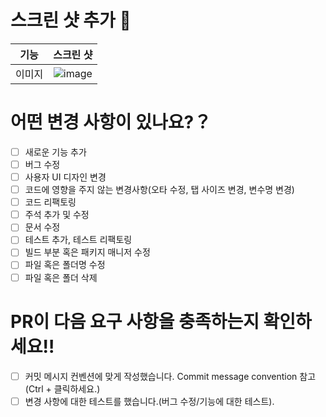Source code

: # 스크린 샷 추가 📸

|기능  |스크린 샷
|:-:  |:-:
|이미지  |![image](https://github.com/8tTruck/StudyGaemi/assets/133753824/24852d8e-aff7-435c-971a-174471ddba8a)


# 어떤 변경 사항이 있나요?？

- [ ] 새로운 기능 추가
- [ ] 버그 수정
- [ ] 사용자 UI 디자인 변경
- [ ] 코드에 영향을 주지 않는 변경사항(오타 수정, 탭 사이즈 변경, 변수명 변경)
- [ ] 코드 리팩토링
- [ ] 주석 추가 및 수정
- [ ] 문서 수정
- [ ] 테스트 추가, 테스트 리팩토링
- [ ] 빌드 부분 혹은 패키지 매니저 수정
- [ ] 파일 혹은 폴더명 수정
- [ ] 파일 혹은 폴더 삭제

# PR이 다음 요구 사항을 충족하는지 확인하세요‼️

- [ ] 커밋 메시지 컨벤션에 맞게 작성했습니다.  Commit message convention 참고  (Ctrl + 클릭하세요.) 
- [ ] 변경 사항에 대한 테스트를 했습니다.(버그 수정/기능에 대한 테스트).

########################################

WHAT YOU NEED TO DO: If a record contains a picture, omit the picture and repeat everything else exactly.

YOUR SOLUTION:
Source code

: # 스크린 샷 추가 📸

|기능  |스크린 샷
|:-:  |:-:
|이미지  |![image](https://github.com/8tTruck/StudyGaemi/assets/133753824/24852d8e-aff7-435c-971a-174471ddba8a)


# 어떤 변경 사항이 있나요?？

- [ ] 새로운 기능 추가
- [ ] 버그 수정
- [ ] 사용자 UI 디자인 변경
- [ ] 코드에 영향을 주지 않는 변경사항(오타 수정, 탭 사이즈 변경, 변수명 변경)
- [ ] 코드 리팩토링
- [ ] 주석 추가 및 수정
- [ ] 문서 수정
- [ ] 테스트 추가, 테스트 리팩토링
- [ ] 빌드 부분 혹은 패키지 매니저 수정
- [ ] 파일 혹은 폴더명 수정
- [ ] 파일 혹은 폴더 삭제

# PR이 다음 요구 사항을 충족하는지 확인하세요‼️

- [ ] 커밋 메시지 컨벤션에 맞게 작성했습니다.  Commit message convention 참고  (Ctrl + 클릭하세요.) 
- [ ] 변경 사항에 대한 테스트를 했습니다.(버그 수정/기능에 대한 테스트).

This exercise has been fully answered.